▶ Task to carry out
Copy each line of the records below that has "blob" in it.

▶ Given data
================

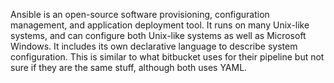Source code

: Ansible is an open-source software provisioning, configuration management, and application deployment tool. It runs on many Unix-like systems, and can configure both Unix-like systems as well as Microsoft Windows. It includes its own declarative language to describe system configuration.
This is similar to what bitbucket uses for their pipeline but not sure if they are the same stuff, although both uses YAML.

================

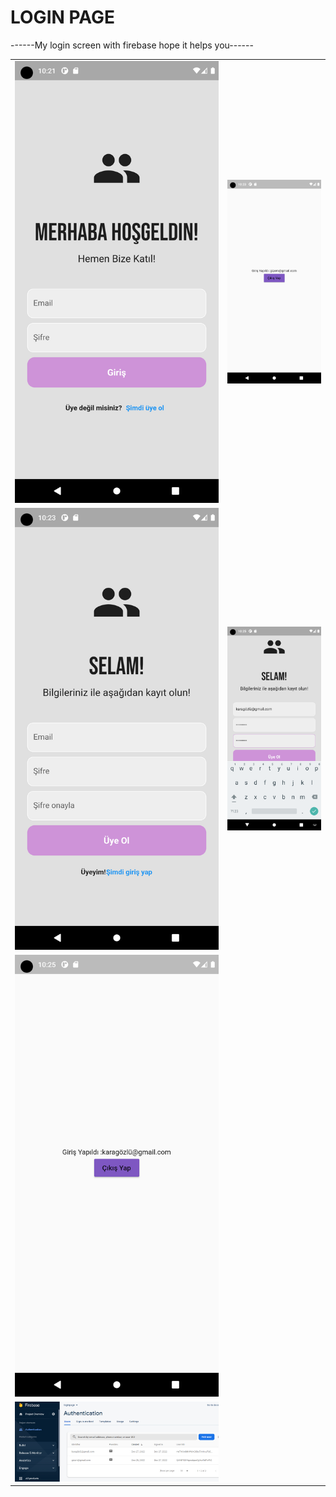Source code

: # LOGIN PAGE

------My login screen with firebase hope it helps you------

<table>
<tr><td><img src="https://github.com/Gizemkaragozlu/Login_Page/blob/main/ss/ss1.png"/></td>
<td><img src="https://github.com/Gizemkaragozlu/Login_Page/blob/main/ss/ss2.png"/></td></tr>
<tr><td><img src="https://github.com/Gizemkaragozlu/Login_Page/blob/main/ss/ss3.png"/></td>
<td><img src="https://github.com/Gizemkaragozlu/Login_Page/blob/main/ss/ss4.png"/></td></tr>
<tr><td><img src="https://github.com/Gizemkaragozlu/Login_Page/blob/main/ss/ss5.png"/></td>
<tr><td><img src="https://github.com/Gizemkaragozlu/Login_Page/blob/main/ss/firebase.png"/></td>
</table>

================

▶ Answer area
<tr><td><img src="https://github.com/Gizemkaragozlu/Login_Page/blob/main/ss/ss1.png"/></td>
<td><img src="https://github.com/Gizemkaragozlu/Login_Page/blob/main/ss/ss2.png"/></td></tr>
<tr><td><img src="https://github.com/Gizemkaragozlu/Login_Page/blob/main/ss/ss3.png"/></td>
<td><img src="https://github.com/Gizemkaragozlu/Login_Page/blob/main/ss/ss4.png"/></td></tr>
<tr><td><img src="https://github.com/Gizemkaragozlu/Login_Page/blob/main/ss/ss5.png"/></td>
<tr><td><img src="https://github.com/Gizemkaragozlu/Login_Page/blob/main/ss/firebase.png"/></td>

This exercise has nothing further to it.